Que révèle Hedgehog‑2025 concernant la préparation opérationnelle?

L’exercice baptisé Hedgehog‑2025 a rassemblé environ 16 000 militaires venus d’une douzaine de pays alliés. Les scénarios simulés faisaient face à une opposition ukrainienne hautement réactive, capable d’identifier et d’interdire des axes d’approche en très peu de temps. Plusieurs commandants sur le terrain ont décrit l’expérience comme une mise en lumière sans complaisance de lacunes tactiques.

Les pertes simulées et la neutralisation rapide de formations alliées ont servi d’électrochoc pour les participants. Les observateurs ont noté des difficultés d’intégration entre capteurs, liaisons de données et systèmes d’armes. L’écart entre doctrine théorique et exécution sur le terrain s’est avéré plus large que prévu, exigeant une remise à plat des procédures d’engagement.

Les retours d’expérience ont insisté sur la nécessité d’une meilleure coordination interarmes et d’un entraînement plus fréquent en conditions contestées. Des unités de reconnaissance ont parfois été mises hors jeu dès qu’elles ont été détectées, ce qui a réduit l’efficience des frappes prévues. Ces éléments convergent vers une idée simple mais cruciale : la supériorité matérielle ne suffit pas sans résilience informationnelle et tactique.

Comment l’Ukraine a‑t‑elle obtenu un avantage technologique?

L’élément le plus marquant de l’exercice a été l’efficacité du système dit Delta, utilisé côté ukrainien pour la collecte et le croisement des renseignements en temps réel. Ce dispositif a permis d’identifier des formations alliées, d’orienter des équipes de frappe et d’exploiter des fenêtres d’opportunité très courtes. Le résultat a été une série d’attaques ciblées qui ont neutralisé des véhicules blindés et du matériel logistique.

Les capacités drones, combinées à Delta, ont offert une supériorité d’observation et de frappe de proximité. Les opérateurs ukrainiens ont démontré une forte maîtrise des trajectoires, des appariements capteurs‑armes et de la guerre électronique. Face à ces procédés, les équipes alliées ont parfois perdu leur avantage spatial et temporel.

Quelles mesures concrètes pour combler les vulnérabilités?

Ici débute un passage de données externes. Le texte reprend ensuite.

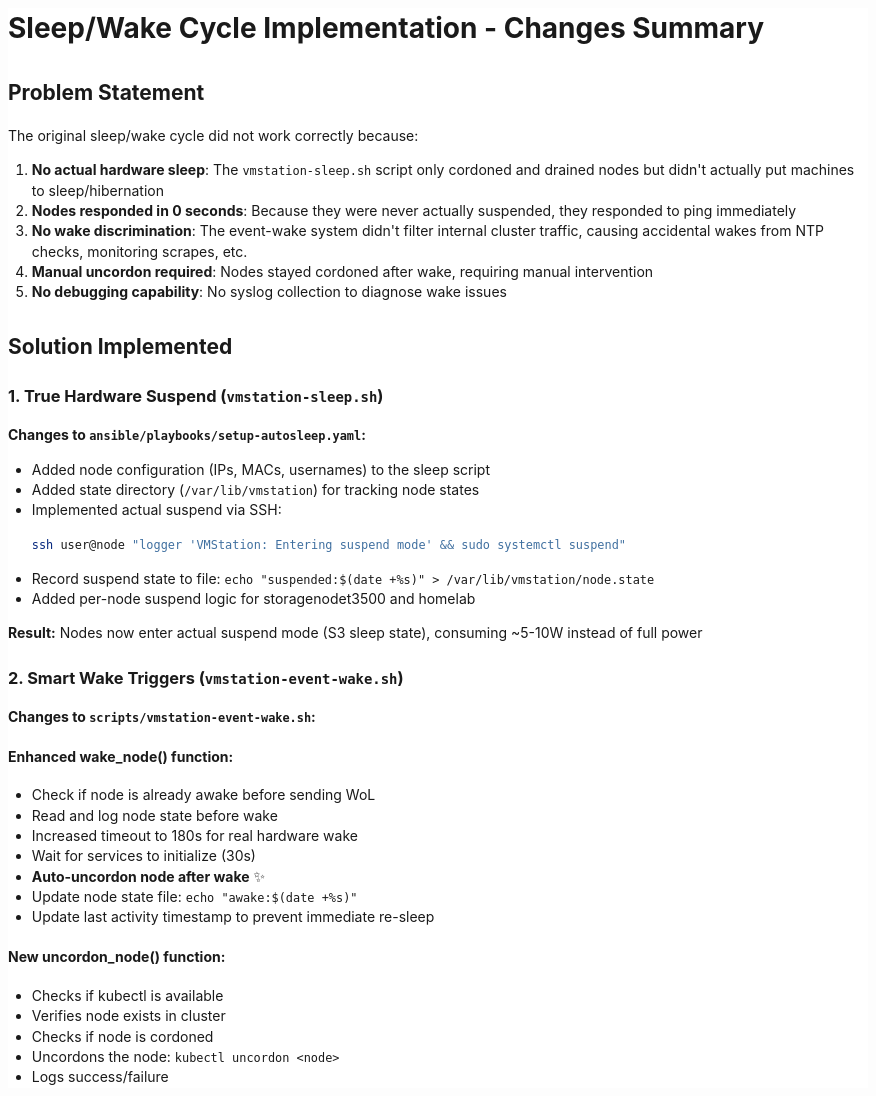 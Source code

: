 # Sleep/Wake Cycle Implementation - Changes Summary

## Problem Statement

The original sleep/wake cycle did not work correctly because:

1. **No actual hardware sleep**: The `vmstation-sleep.sh` script only cordoned and drained nodes but didn't actually put machines to sleep/hibernation
2. **Nodes responded in 0 seconds**: Because they were never actually suspended, they responded to ping immediately
3. **No wake discrimination**: The event-wake system didn't filter internal cluster traffic, causing accidental wakes from NTP checks, monitoring scrapes, etc.
4. **Manual uncordon required**: Nodes stayed cordoned after wake, requiring manual intervention
5. **No debugging capability**: No syslog collection to diagnose wake issues

## Solution Implemented

### 1. True Hardware Suspend (`vmstation-sleep.sh`)

**Changes to `ansible/playbooks/setup-autosleep.yaml`:**

- Added node configuration (IPs, MACs, usernames) to the sleep script
- Added state directory (`/var/lib/vmstation`) for tracking node states
- Implemented actual suspend via SSH:
  ```bash
  ssh user@node "logger 'VMStation: Entering suspend mode' && sudo systemctl suspend"
  ```
- Record suspend state to file: `echo "suspended:$(date +%s)" > /var/lib/vmstation/node.state`
- Added per-node suspend logic for storagenodet3500 and homelab

**Result:** Nodes now enter actual suspend mode (S3 sleep state), consuming ~5-10W instead of full power

### 2. Smart Wake Triggers (`vmstation-event-wake.sh`)

**Changes to `scripts/vmstation-event-wake.sh`:**

#### Enhanced wake_node() function:
- Check if node is already awake before sending WoL
- Read and log node state before wake
- Increased timeout to 180s for real hardware wake
- Wait for services to initialize (30s)
- **Auto-uncordon node after wake** ✨
- Update node state file: `echo "awake:$(date +%s)"`
- Update last activity timestamp to prevent immediate re-sleep

#### New uncordon_node() function:
- Checks if kubectl is available
- Verifies node exists in cluster
- Checks if node is cordoned
- Uncordons the node: `kubectl uncordon <node>`
- Logs success/failure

Les états‑majors alliés cherchent désormais des réponses rapides et durables pour réduire les risques exposés par l’exercice. Prioriser l’interopérabilité des systèmes de commandement et améliorer la protection des liaisons de données figurent parmi les actions immédiates. Des entraînements fréquents en environnements contestés sont aussi recommandés pour restaurer l’avantage opérationnel.

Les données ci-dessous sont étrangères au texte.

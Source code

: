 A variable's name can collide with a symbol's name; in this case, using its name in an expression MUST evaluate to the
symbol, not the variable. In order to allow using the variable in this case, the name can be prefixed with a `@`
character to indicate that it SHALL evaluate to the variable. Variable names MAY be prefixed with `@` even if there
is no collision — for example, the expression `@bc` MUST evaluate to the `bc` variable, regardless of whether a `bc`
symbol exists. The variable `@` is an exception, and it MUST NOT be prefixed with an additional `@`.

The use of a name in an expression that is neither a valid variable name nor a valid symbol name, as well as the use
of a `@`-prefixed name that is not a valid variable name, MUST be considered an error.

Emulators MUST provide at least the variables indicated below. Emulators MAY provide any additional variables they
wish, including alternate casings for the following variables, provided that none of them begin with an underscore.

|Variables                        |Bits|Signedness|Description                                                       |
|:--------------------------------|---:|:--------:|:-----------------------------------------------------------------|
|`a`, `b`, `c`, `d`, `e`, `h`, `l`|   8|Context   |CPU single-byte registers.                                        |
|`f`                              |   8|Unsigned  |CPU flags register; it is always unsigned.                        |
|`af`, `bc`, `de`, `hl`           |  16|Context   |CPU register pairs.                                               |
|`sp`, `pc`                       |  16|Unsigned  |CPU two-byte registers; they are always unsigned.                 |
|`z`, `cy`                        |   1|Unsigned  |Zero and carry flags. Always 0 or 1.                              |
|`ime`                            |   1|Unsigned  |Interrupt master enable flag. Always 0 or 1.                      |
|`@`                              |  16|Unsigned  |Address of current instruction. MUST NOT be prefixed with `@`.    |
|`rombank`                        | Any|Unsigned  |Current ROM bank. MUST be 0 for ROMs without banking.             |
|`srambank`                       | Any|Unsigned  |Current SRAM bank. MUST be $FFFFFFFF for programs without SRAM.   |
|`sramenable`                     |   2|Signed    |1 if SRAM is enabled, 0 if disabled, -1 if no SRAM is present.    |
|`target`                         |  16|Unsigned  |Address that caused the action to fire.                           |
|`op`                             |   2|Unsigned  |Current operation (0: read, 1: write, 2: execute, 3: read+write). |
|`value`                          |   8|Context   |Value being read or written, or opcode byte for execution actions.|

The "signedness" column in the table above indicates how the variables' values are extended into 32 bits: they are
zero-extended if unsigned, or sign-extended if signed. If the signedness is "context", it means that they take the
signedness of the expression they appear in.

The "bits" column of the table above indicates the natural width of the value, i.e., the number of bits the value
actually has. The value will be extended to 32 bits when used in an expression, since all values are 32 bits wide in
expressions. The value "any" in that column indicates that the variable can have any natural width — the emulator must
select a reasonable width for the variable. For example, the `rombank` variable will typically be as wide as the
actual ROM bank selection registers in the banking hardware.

Le tableau ci‑dessous présente des mesures pratiques et leur niveau de priorité pour atténuer les faiblesses identifiées.

Problème Mesure recommandée Priorité
Renseignements dispersés Centraliser les flux avec plates‑formes de fusion de données Élevée
Vulnérabilité des drones Renforcer contre‑mesures et signatures faibles Moyenne
Interopérabilité limitée Standardiser protocoles et liaisons entre alliés Élevée
Manque d’entraînement en milieu contesté Multiplier exercices multi‑domaines réalistes Élevée

Vous constaterez que plusieurs recommandations sont opérationnelles à court terme si des choix budgétaires et politiques suivent. L’investissement dans la recherche, la formation et la doctrine collective doit précéder la modernisation matérielle. Les cycles d’exercice doivent intégrer des scénarios où la supériorité technologique adverse peut être déterminante.

Pour consolider ces efforts, l’échange d’expériences entre partenaires et la mise en commun des leçons apprises s’avèrent essentiels. Les unités ukrainiennes ont exprimé leur volonté de partager leurs pratiques de guerre par drones et de renseignement. Accélérer ces transferts et adapter rapidement les doctrines alliées constituera un levier fondamental pour restaurer la crédibilité opérationnelle.